**What you will do:** Show every line of the data below that includes the word "three".

**Raw data:**
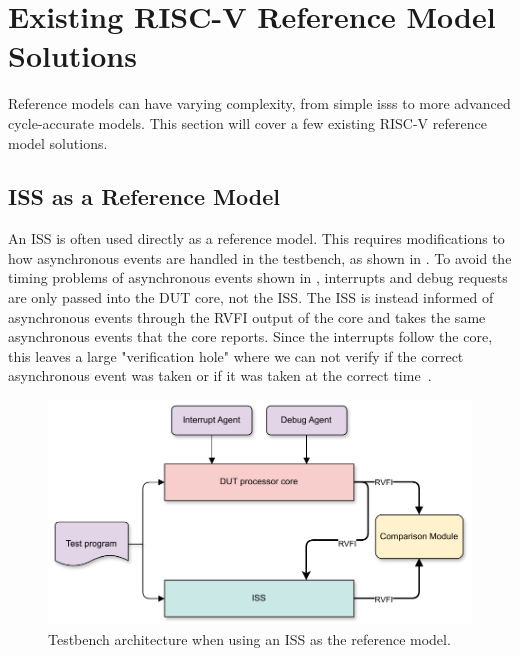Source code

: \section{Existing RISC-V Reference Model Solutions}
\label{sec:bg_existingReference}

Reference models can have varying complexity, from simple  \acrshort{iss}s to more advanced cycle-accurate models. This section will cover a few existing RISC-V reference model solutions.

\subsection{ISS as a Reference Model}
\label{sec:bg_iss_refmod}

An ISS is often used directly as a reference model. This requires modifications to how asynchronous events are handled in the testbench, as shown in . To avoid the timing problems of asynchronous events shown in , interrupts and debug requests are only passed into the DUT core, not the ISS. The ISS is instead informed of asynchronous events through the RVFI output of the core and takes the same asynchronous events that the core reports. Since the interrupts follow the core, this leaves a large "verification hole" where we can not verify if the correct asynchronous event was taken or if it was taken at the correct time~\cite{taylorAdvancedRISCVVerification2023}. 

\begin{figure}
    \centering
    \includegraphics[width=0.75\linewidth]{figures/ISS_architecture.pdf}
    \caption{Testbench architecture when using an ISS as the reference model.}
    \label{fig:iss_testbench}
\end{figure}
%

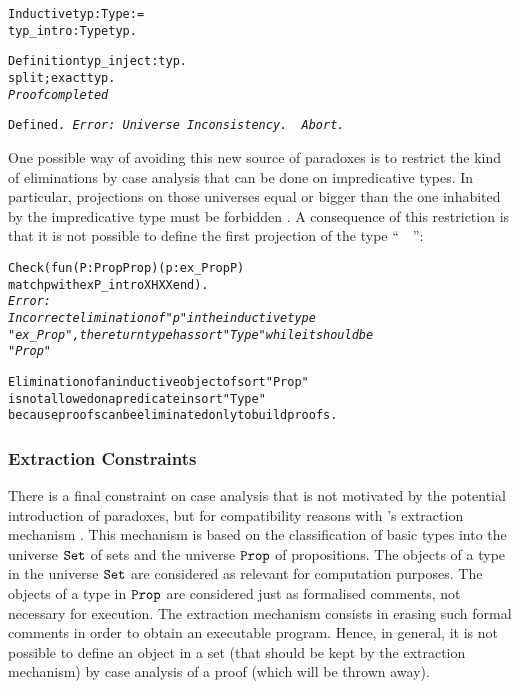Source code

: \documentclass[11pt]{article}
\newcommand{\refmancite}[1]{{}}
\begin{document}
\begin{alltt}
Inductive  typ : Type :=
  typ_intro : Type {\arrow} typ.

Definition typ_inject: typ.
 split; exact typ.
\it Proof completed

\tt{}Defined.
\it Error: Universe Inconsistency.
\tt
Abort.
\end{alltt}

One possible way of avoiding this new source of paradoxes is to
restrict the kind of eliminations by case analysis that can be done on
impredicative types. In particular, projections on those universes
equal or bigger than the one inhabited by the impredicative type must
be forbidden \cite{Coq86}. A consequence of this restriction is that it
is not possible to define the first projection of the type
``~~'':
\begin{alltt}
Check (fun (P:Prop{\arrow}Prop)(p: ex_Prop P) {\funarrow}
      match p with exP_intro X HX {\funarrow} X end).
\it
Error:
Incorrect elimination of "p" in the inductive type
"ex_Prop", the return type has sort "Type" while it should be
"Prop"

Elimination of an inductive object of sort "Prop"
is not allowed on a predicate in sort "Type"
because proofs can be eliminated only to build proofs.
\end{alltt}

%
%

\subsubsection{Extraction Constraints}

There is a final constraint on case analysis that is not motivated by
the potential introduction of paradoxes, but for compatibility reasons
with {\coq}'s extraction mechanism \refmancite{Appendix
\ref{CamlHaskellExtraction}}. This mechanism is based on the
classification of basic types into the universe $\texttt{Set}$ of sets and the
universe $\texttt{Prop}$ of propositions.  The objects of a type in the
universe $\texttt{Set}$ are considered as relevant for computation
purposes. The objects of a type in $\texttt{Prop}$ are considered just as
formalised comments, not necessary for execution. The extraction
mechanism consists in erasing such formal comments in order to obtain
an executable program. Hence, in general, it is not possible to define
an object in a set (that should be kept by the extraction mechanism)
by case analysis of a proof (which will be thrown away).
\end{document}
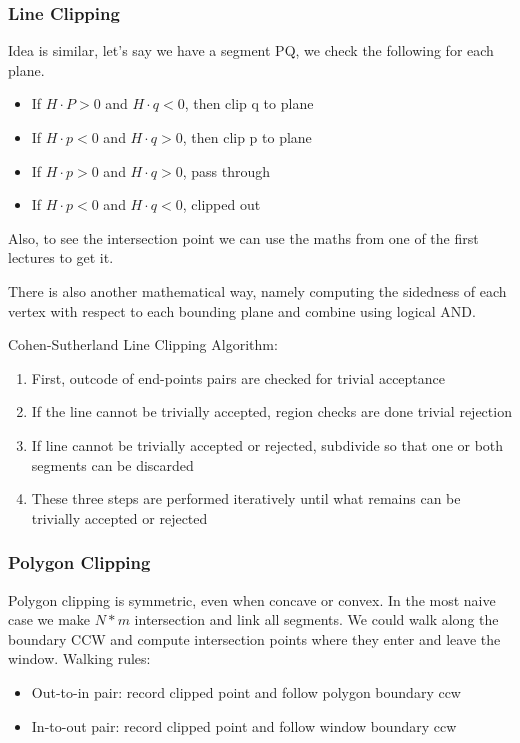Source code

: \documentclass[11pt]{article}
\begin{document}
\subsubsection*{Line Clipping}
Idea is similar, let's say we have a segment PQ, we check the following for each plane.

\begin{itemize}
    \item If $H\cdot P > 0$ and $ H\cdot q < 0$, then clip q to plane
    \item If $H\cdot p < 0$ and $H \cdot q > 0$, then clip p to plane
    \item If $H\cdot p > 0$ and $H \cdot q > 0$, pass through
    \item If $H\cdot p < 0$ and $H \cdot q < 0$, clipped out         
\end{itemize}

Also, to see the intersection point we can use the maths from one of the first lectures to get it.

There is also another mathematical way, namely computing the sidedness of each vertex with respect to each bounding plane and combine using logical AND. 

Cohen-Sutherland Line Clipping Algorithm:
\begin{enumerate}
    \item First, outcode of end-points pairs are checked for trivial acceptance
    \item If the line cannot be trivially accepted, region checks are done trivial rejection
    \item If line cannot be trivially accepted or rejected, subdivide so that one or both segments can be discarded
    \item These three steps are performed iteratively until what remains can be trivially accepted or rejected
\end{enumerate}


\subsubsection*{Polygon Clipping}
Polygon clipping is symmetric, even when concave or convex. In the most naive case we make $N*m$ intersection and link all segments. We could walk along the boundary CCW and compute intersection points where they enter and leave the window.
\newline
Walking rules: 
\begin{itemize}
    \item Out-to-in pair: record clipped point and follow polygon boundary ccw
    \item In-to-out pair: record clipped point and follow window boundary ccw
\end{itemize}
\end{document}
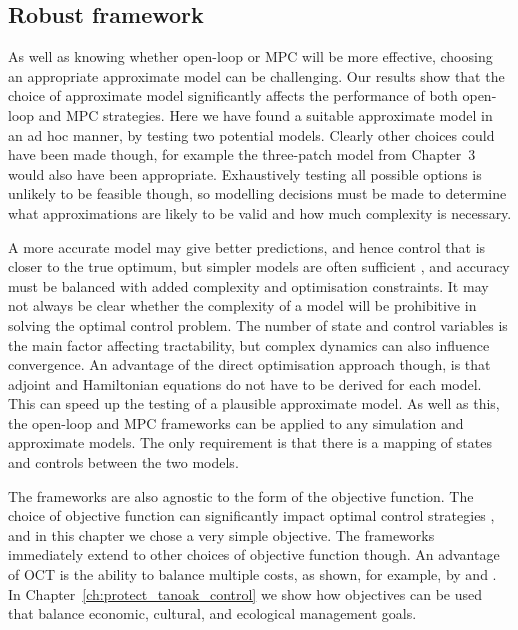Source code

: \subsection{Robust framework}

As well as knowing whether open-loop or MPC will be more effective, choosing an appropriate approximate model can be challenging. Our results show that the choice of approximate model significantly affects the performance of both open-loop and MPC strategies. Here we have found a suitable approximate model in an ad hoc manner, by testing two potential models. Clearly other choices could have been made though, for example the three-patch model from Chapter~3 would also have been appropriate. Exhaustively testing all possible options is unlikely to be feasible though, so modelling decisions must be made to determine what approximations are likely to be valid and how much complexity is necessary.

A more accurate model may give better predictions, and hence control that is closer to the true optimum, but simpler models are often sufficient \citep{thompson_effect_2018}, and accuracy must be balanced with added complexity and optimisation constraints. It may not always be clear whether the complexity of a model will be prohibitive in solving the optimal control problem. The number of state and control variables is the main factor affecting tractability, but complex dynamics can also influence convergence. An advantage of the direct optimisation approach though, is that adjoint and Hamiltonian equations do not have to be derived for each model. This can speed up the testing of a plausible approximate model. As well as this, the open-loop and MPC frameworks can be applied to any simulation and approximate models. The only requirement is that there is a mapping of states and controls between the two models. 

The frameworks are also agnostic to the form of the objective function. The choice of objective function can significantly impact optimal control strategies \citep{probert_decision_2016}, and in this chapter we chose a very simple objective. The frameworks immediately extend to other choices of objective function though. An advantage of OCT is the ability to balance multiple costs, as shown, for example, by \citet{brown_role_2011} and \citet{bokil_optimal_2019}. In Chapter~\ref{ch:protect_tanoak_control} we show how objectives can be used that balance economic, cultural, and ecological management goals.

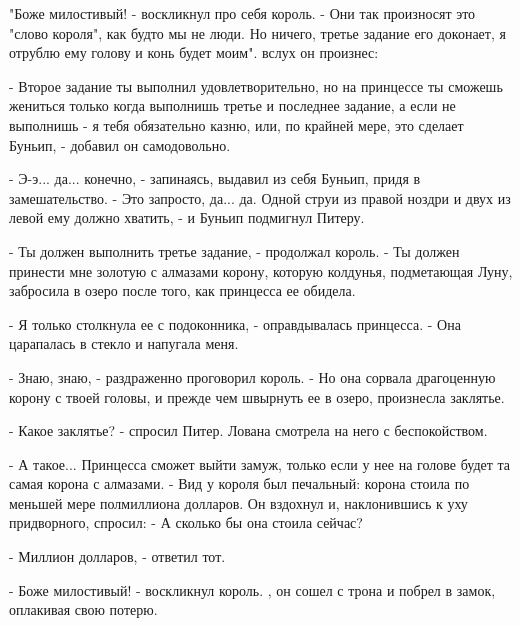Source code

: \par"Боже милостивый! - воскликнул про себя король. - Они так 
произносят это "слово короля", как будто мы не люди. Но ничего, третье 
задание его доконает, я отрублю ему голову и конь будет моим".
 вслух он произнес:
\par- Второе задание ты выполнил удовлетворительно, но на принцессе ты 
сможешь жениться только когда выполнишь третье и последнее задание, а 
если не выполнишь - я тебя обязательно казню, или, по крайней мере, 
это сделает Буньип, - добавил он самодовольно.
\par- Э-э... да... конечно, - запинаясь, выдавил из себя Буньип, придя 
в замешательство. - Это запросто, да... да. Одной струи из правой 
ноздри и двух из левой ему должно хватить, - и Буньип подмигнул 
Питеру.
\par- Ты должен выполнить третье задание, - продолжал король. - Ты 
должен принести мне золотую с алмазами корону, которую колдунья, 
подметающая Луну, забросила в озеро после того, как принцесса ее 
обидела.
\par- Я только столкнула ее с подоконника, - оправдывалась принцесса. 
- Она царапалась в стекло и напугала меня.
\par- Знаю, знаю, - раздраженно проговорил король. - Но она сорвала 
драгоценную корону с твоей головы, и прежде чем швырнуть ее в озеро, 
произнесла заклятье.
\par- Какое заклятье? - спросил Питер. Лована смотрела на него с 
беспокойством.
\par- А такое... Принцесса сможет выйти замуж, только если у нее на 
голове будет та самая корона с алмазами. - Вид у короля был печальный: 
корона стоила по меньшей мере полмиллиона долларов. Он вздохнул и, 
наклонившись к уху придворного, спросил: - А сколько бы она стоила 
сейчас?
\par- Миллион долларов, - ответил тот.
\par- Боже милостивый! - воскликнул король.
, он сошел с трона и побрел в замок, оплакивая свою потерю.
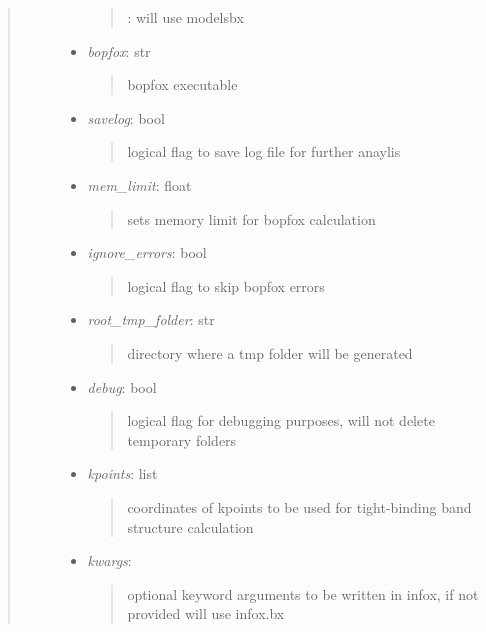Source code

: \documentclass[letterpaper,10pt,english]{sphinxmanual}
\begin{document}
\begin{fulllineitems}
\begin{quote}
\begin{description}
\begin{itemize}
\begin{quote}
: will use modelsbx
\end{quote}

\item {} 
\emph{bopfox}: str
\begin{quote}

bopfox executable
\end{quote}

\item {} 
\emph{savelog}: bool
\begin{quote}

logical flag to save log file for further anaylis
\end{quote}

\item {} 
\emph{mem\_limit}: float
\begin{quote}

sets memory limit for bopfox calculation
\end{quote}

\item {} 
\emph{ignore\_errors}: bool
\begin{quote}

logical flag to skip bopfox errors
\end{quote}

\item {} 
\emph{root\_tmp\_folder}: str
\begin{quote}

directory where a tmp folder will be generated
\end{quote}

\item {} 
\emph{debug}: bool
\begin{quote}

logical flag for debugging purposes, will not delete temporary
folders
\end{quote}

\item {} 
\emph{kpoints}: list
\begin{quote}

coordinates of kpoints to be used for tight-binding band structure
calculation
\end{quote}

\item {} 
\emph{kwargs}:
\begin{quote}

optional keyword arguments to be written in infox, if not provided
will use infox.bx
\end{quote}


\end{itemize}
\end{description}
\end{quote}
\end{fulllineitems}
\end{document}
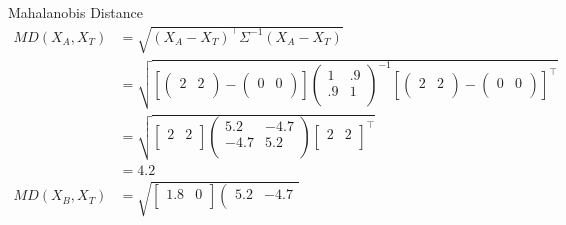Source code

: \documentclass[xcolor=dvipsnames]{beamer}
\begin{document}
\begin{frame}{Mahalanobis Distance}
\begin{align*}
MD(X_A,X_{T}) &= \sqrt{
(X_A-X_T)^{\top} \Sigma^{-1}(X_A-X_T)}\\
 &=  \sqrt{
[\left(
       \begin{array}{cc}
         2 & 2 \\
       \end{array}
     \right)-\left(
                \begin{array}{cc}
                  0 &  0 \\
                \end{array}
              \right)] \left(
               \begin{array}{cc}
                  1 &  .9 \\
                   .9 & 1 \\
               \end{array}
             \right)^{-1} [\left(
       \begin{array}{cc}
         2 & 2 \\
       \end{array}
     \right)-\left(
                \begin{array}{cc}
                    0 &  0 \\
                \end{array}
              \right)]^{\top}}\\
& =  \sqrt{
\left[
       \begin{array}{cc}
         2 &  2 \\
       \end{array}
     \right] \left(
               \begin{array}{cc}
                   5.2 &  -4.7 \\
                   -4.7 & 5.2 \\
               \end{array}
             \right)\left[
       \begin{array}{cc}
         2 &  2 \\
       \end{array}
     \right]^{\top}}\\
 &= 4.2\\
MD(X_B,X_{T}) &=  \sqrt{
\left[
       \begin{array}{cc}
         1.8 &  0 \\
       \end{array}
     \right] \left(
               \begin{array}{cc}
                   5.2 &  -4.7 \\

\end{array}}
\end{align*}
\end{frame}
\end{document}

**Task output:**
    \item These three steps are performed iteratively until what remains can be trivially accepted or rejected
As well as knowing whether open-loop or MPC will be more effective, choosing an appropriate approximate model can be challenging. Our results show that the choice of approximate model significantly affects the performance of both open-loop and MPC strategies. Here we have found a suitable approximate model in an ad hoc manner, by testing two potential models. Clearly other choices could have been made though, for example the three-patch model from Chapter~3 would also have been appropriate. Exhaustively testing all possible options is unlikely to be feasible though, so modelling decisions must be made to determine what approximations are likely to be valid and how much complexity is necessary.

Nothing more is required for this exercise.